# Given data
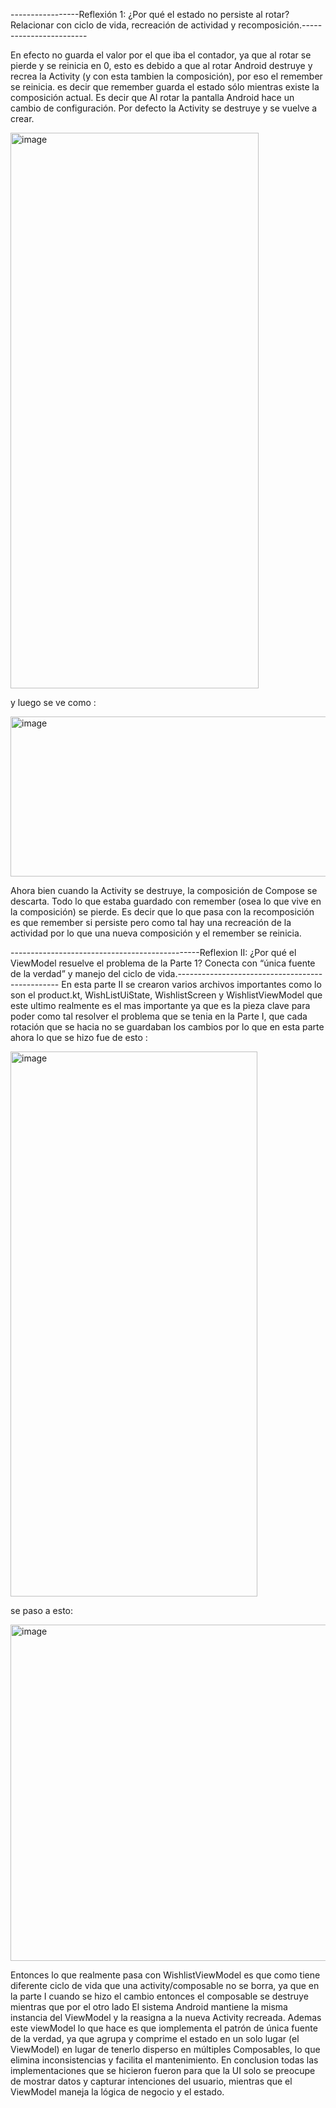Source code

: -----------------Reflexión 1: ¿Por qué el estado no persiste al rotar? Relacionar con ciclo de vida, recreación de actividad y recomposición.------------------------

En efecto no guarda el valor por el que iba el contador, ya que al rotar se pierde y se reinicia en 0, esto es debido a que al rotar 
Android destruye y recrea la Activity (y con esta tambien la composición), por eso el remember se reinicia. es decir que remember guarda el estado sólo mientras existe la composición actual. Es decir que Al rotar la pantalla Android 
hace un cambio de configuración. Por defecto la Activity se destruye y se vuelve a crear. 

<img width="397" height="889" alt="image" src="https://github.com/user-attachments/assets/815f7af4-5ba7-4331-b3a2-12a2c3d6f0b9" />


y luego se ve como :


<img width="507" height="256" alt="image" src="https://github.com/user-attachments/assets/7994bb92-ac05-4721-8b07-490254f28fce" />



Ahora bien  cuando la Activity se destruye, la composición de Compose se descarta.
Todo lo que estaba guardado con remember (osea lo que vive en la composición) se pierde. Es decir que lo que pasa con la recomposición es que remember si persiste pero como tal hay una recreación de la actividad por lo que una nueva composición  y el remember se reinicia.



-----------------------------------------------Reflexion II: ¿Por qué el ViewModel resuelve el problema de la Parte 1? Conecta con “única fuente de la verdad” y manejo del ciclo de vida.------------------------------------------------
En esta parte II se crearon varios archivos importantes como lo son el product.kt, WishListUiState, WishlistScreen y WishlistViewModel que este ultimo realmente es el mas importante ya que es la pieza clave para poder como tal resolver el problema que se tenia en la Parte I, que cada rotación que se hacia no se guardaban
los cambios por lo que en esta parte ahora lo que se hizo fue de esto :

<img width="395" height="872" alt="image" src="https://github.com/user-attachments/assets/62390d2d-20d4-48ba-b75f-d0ab93d8d25b" />


se paso a esto:


<img width="1192" height="538" alt="image" src="https://github.com/user-attachments/assets/0c736f51-787a-48ad-9852-21c296383ff3" />

Entonces lo que realmente pasa con  WishlistViewModel  es que  como tiene diferente ciclo de vida que una activity/composable no se borra, ya que en la parte I cuando se hizo el cambio entonces el composable se destruye mientras que por el otro lado El sistema Android mantiene la misma instancia del ViewModel y la reasigna a la nueva Activity recreada.
Ademas este viewModel lo que hace es que iomplementa el patrón de única fuente de la verdad, ya que agrupa y comprime el estado en un solo lugar (el ViewModel) en lugar de tenerlo disperso en múltiples Composables, lo que elimina inconsistencias y facilita el mantenimiento. 
En conclusion todas las implementaciones que se hicieron fueron para que la UI solo se preocupe de mostrar datos y capturar intenciones del usuario, mientras que el ViewModel maneja la lógica de negocio y el estado.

# Your objective
Output the entries above exactly, without their pictures.

# Response area
Source code

: -----------------Reflexión 1: ¿Por qué el estado no persiste al rotar? Relacionar con ciclo de vida, recreación de actividad y recomposición.------------------------

En efecto no guarda el valor por el que iba el contador, ya que al rotar se pierde y se reinicia en 0, esto es debido a que al rotar 
Android destruye y recrea la Activity (y con esta tambien la composición), por eso el remember se reinicia. es decir que remember guarda el estado sólo mientras existe la composición actual. Es decir que Al rotar la pantalla Android 
hace un cambio de configuración. Por defecto la Activity se destruye y se vuelve a crear. 

<img width="397" height="889" alt="image" src="https://github.com/user-attachments/assets/815f7af4-5ba7-4331-b3a2-12a2c3d6f0b9" />


y luego se ve como :


<img width="507" height="256" alt="image" src="https://github.com/user-attachments/assets/7994bb92-ac05-4721-8b07-490254f28fce" />



Ahora bien  cuando la Activity se destruye, la composición de Compose se descarta.
Todo lo que estaba guardado con remember (osea lo que vive en la composición) se pierde. Es decir que lo que pasa con la recomposición es que remember si persiste pero como tal hay una recreación de la actividad por lo que una nueva composición  y el remember se reinicia.



-----------------------------------------------Reflexion II: ¿Por qué el ViewModel resuelve el problema de la Parte 1? Conecta con “única fuente de la verdad” y manejo del ciclo de vida.------------------------------------------------
En esta parte II se crearon varios archivos importantes como lo son el product.kt, WishListUiState, WishlistScreen y WishlistViewModel que este ultimo realmente es el mas importante ya que es la pieza clave para poder como tal resolver el problema que se tenia en la Parte I, que cada rotación que se hacia no se guardaban
los cambios por lo que en esta parte ahora lo que se hizo fue de esto :

<img width="395" height="872" alt="image" src="https://github.com/user-attachments/assets/62390d2d-20d4-48ba-b75f-d0ab93d8d25b" />


se paso a esto:


<img width="1192" height="538" alt="image" src="https://github.com/user-attachments/assets/0c736f51-787a-48ad-9852-21c296383ff3" />

Entonces lo que realmente pasa con  WishlistViewModel  es que  como tiene diferente ciclo de vida que una activity/composable no se borra, ya que en la parte I cuando se hizo el cambio entonces el composable se destruye mientras que por el otro lado El sistema Android mantiene la misma instancia del ViewModel y la reasigna a la nueva Activity recreada.
Ademas este viewModel lo que hace es que iomplementa el patrón de única fuente de la verdad, ya que agrupa y comprime el estado en un solo lugar (el ViewModel) en lugar de tenerlo disperso en múltiples Composables, lo que elimina inconsistencias y facilita el mantenimiento. 
En conclusion todas las implementaciones que se hicieron fueron para que la UI solo se preocupe de mostrar datos y capturar intenciones del usuario, mientras que el ViewModel maneja la lógica de negocio y el estado.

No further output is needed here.